GIVEN ENTRIES —
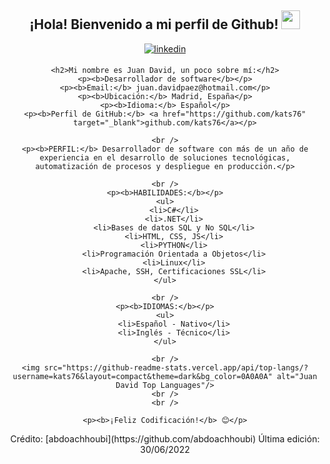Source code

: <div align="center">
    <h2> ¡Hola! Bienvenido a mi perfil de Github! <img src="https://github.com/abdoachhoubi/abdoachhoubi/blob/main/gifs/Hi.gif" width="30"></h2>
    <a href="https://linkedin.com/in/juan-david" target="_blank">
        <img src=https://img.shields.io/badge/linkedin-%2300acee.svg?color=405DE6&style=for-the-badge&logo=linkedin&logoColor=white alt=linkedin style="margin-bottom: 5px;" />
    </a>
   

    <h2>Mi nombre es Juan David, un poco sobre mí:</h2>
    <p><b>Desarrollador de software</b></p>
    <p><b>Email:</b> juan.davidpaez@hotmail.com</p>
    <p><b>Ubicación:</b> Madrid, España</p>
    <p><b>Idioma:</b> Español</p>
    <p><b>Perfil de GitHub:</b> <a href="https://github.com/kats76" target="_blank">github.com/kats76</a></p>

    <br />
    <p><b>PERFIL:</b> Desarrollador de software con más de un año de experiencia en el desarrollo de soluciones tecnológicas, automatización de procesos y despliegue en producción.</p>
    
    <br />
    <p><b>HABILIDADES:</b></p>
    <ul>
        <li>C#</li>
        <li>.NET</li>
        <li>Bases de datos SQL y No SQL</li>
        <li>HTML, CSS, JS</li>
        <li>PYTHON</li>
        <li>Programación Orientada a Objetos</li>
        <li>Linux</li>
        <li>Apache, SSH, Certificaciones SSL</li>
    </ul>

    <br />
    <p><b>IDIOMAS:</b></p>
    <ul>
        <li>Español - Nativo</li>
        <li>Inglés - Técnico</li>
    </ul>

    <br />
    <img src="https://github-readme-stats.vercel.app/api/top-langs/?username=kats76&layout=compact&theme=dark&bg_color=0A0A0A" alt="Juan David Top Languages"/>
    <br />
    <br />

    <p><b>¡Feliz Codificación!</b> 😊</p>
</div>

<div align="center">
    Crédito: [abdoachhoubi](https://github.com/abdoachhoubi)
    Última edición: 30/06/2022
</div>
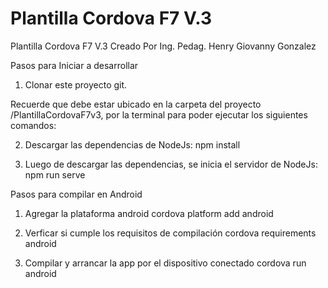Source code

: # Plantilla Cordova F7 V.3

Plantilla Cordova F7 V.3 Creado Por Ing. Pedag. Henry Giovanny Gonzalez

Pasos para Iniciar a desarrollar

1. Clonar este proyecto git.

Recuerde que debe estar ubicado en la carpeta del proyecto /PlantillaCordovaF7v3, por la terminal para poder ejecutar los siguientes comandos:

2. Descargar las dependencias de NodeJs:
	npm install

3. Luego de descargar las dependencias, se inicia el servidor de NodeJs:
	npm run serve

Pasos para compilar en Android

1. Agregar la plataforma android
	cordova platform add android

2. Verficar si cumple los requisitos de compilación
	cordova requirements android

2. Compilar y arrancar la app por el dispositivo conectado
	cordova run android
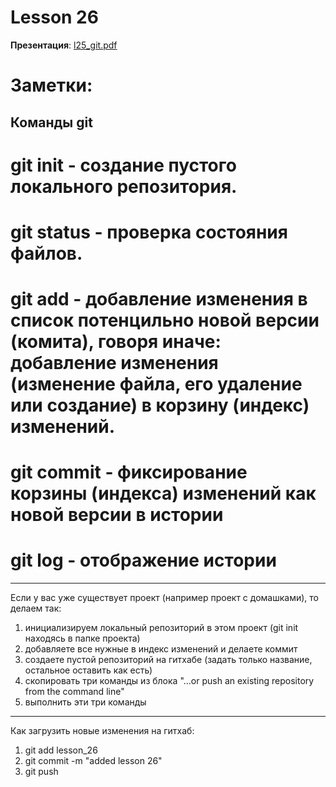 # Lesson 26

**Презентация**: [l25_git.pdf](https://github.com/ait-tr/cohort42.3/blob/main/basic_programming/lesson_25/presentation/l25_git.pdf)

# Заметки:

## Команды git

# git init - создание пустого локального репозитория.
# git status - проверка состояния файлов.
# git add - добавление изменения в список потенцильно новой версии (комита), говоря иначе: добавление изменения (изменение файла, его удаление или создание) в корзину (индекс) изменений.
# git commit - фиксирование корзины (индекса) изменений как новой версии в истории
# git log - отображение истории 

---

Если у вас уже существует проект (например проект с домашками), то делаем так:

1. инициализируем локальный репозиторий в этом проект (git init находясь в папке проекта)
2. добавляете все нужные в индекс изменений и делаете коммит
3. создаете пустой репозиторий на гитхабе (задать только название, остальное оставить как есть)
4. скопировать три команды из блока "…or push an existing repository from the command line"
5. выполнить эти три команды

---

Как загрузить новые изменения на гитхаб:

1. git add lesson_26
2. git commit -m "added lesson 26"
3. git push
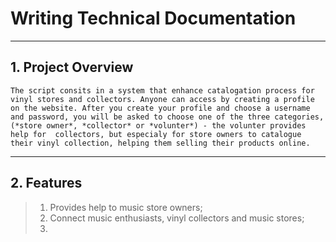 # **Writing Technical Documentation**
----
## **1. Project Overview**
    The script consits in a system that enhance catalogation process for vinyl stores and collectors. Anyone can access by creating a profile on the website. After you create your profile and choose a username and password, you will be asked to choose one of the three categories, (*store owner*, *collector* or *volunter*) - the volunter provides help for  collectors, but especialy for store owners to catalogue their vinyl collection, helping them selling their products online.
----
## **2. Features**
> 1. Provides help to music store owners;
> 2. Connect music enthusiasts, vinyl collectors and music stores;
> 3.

==

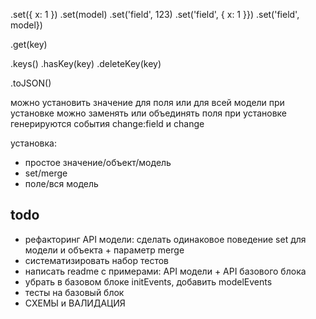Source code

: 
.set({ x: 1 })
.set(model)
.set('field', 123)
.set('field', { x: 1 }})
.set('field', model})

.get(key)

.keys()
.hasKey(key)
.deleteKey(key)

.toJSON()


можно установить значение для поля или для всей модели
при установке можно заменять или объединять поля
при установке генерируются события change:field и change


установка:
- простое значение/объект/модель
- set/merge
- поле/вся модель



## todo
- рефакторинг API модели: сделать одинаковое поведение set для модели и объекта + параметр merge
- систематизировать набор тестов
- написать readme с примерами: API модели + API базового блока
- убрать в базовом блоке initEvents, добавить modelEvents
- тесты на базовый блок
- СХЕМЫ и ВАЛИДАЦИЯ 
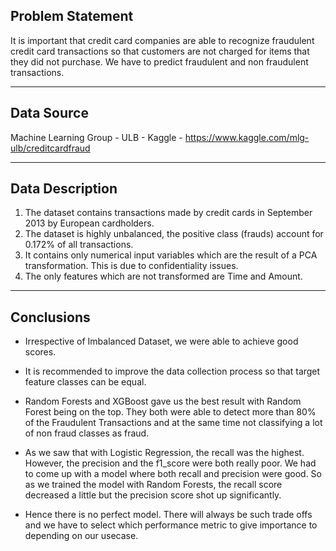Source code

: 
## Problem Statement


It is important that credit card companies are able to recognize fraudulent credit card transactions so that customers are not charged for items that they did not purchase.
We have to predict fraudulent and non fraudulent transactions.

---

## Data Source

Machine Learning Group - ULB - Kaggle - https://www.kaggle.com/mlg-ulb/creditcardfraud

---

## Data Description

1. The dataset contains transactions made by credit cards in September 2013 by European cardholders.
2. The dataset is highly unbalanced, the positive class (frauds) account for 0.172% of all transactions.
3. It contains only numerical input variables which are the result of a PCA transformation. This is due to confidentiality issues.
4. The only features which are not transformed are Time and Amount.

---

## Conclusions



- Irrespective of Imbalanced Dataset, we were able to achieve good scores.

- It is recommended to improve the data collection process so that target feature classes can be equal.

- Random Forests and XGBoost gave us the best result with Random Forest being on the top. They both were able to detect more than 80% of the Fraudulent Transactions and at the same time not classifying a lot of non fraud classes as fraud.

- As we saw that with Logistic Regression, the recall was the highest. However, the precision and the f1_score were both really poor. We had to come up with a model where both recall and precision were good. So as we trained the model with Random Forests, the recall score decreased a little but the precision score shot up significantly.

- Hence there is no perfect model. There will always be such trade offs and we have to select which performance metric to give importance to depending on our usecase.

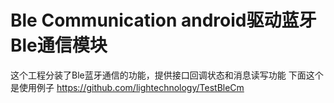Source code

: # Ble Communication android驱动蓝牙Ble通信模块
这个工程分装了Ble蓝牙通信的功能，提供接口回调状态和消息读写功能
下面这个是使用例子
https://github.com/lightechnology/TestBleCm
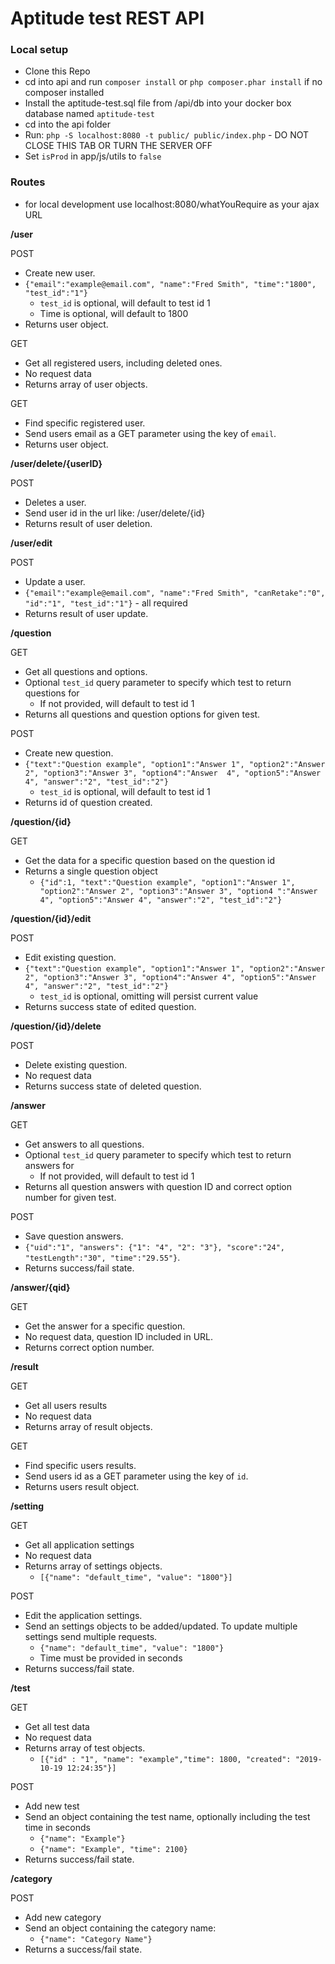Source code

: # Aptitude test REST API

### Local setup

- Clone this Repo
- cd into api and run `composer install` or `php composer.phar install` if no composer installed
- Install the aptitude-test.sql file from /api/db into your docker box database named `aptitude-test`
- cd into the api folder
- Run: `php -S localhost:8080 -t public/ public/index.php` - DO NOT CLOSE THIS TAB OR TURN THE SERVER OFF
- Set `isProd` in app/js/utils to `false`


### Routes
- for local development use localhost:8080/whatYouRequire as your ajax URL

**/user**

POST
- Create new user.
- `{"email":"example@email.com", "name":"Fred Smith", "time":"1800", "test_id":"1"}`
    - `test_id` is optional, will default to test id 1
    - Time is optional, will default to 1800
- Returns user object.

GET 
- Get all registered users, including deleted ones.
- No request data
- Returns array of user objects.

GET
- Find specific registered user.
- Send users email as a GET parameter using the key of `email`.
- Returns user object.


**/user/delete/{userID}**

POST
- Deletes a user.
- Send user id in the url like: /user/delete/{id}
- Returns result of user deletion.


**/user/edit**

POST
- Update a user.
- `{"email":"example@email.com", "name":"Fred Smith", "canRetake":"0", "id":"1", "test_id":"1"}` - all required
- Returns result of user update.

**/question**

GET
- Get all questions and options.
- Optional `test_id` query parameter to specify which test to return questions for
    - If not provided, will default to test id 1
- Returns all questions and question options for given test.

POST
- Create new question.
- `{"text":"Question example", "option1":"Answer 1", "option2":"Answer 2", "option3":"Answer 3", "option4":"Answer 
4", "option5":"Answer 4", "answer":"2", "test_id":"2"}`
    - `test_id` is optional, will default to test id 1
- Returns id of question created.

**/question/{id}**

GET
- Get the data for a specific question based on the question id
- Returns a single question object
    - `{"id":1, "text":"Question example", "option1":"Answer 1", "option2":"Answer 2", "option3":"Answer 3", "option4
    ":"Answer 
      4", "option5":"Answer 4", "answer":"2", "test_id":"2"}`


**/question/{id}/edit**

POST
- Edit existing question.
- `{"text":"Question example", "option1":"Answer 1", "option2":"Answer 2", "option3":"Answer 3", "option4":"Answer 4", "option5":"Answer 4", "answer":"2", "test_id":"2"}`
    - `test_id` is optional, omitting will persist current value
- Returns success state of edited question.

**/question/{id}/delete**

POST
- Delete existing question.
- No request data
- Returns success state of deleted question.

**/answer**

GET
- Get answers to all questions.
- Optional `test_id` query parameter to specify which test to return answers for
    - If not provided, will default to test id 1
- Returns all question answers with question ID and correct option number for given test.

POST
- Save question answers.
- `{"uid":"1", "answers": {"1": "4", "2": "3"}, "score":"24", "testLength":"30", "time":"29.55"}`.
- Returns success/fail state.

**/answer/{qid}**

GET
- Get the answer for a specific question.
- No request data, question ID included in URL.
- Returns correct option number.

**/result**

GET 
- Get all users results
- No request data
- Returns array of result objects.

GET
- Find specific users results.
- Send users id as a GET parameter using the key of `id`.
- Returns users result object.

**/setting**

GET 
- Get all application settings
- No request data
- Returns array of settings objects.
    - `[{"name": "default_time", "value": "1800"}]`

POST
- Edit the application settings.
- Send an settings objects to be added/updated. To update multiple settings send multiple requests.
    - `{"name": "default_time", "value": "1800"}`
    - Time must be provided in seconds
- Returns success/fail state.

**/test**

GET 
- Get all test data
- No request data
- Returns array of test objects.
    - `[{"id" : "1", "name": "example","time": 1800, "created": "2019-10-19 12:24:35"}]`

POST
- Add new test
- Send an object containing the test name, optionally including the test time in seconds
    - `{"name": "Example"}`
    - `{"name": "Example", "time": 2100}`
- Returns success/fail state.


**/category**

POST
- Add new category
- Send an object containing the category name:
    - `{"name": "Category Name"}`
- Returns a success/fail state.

...

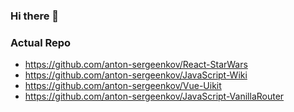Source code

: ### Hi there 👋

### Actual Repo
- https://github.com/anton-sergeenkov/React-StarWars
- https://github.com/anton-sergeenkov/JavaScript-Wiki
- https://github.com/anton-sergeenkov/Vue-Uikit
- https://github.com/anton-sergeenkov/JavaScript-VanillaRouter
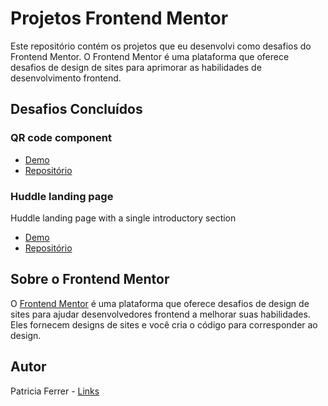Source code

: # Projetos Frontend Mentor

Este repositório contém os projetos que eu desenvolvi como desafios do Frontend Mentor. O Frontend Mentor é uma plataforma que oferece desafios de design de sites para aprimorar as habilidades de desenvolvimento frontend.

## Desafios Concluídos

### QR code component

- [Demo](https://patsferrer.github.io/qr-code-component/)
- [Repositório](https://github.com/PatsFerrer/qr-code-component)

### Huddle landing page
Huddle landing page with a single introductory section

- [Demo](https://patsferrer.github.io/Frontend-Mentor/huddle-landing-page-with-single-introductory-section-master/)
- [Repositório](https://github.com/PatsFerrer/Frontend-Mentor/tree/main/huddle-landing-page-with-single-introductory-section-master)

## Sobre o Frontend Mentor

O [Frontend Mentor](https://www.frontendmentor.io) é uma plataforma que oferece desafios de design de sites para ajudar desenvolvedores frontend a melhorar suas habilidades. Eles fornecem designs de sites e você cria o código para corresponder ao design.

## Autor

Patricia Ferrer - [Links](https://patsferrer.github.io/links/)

WHAT IS REQUIRED — Only those lines of the entries above that run from the line containing "## Data Description" to the line containing "## Conclusions", both included, should be transcribed exactly.

REPLY TO THE EXERCISE —
## Data Description

1. The dataset contains transactions made by credit cards in September 2013 by European cardholders.
2. The dataset is highly unbalanced, the positive class (frauds) account for 0.172% of all transactions.
3. It contains only numerical input variables which are the result of a PCA transformation. This is due to confidentiality issues.
4. The only features which are not transformed are Time and Amount.

---

## Conclusions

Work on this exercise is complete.